Descartes’ın Augustinus’a ve daha da öteye -şüphecilere, bilim insanlarına,
hatta Stoacılara doğru- borçlu olduğu insanları bir araya getirirsek ciddi bir
kalabalıkla karşılaşırız. İnsanlığın kolektif üretimi olan bilgiyi veri almayan
hiçbir ‘bireysel düşünce’ yoktur. Dolayısıyla ‘Bu benim düşüncem’, hatta diyebiliriz ki, medya çağında ‘bu benim imgem’ ifadeleri, en çok nesnelci
bilim insanlarının ve şairlerin sahip olduğu bir ‘hüsnü kuruntu’dur.
Yazılı-sözlü söylemin birinci tekil şahsı, düşüncenin orijinine değil gramatik
bir mecburiyete işaret eder. Şimdi kısaca diğer üç maddeyle ilgilenelim.]
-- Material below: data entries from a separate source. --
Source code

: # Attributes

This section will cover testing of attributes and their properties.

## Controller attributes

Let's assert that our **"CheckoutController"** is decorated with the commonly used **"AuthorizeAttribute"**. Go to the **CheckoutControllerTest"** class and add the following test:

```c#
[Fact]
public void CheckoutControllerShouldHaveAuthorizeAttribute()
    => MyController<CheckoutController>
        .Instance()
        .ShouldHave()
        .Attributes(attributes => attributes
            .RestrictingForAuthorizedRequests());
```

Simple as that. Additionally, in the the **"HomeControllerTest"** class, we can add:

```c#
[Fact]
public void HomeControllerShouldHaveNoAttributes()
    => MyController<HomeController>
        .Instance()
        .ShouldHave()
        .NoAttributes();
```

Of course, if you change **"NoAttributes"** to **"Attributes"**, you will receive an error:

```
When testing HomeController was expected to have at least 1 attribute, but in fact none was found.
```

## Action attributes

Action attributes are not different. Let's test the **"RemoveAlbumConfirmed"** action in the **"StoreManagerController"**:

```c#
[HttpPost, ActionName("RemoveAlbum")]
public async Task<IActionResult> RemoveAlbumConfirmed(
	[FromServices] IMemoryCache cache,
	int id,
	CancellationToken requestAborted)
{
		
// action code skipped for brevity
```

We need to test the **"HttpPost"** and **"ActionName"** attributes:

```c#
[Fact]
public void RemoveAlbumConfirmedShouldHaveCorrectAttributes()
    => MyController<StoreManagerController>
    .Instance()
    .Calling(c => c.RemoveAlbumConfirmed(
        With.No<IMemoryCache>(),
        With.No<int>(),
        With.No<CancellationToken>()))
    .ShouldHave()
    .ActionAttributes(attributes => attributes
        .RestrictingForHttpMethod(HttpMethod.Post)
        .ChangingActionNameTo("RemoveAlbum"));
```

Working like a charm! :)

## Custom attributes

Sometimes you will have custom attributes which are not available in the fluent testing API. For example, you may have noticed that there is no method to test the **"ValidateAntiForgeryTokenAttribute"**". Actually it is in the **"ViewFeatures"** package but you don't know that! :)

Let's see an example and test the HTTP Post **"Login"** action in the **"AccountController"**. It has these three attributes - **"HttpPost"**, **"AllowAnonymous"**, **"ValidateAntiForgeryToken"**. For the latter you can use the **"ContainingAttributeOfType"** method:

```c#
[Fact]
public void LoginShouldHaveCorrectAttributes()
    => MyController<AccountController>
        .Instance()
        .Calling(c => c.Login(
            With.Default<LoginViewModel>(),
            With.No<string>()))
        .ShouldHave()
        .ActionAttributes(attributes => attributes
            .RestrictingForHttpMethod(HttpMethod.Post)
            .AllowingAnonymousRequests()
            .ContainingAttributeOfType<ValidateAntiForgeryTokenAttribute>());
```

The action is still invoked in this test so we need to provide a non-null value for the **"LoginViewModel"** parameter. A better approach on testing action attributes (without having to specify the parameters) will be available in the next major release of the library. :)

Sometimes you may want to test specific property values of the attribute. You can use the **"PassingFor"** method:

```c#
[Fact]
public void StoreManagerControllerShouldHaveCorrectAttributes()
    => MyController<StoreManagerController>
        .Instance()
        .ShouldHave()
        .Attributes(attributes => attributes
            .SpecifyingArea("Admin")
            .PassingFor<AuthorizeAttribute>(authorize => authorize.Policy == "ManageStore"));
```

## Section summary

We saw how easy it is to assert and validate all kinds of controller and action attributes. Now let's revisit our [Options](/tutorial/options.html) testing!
Bu ‘düşünüyorum’a varlık yüklemek, yani özü
düşünmekten ibaret olan aklı bir özne, bir ‘ben’ olarak onaylamak üzere tanrıya
-Augustinci kaynağa- yönelen Descartes, kendi eksik (sonlu) varlığının kanıtını
mükemmel-eksiksiz (ve sonsuz) varlık olarak onda bulur. Böylece Tanrı,
kanıtlayıcı bir ilke olarak, bir neden olarak Kartezyen öznenin kuruluşunun
statik kanıtı haline gelir. Tanrı kanıtlamasının (benzerlik ilkesi yoluyla)
temel rolü düşüncenin bir varlık statüsü kazanmasına yol açmasıdır, yani
düşüncenin düzenleme ve toplama özelliğine (cogitare)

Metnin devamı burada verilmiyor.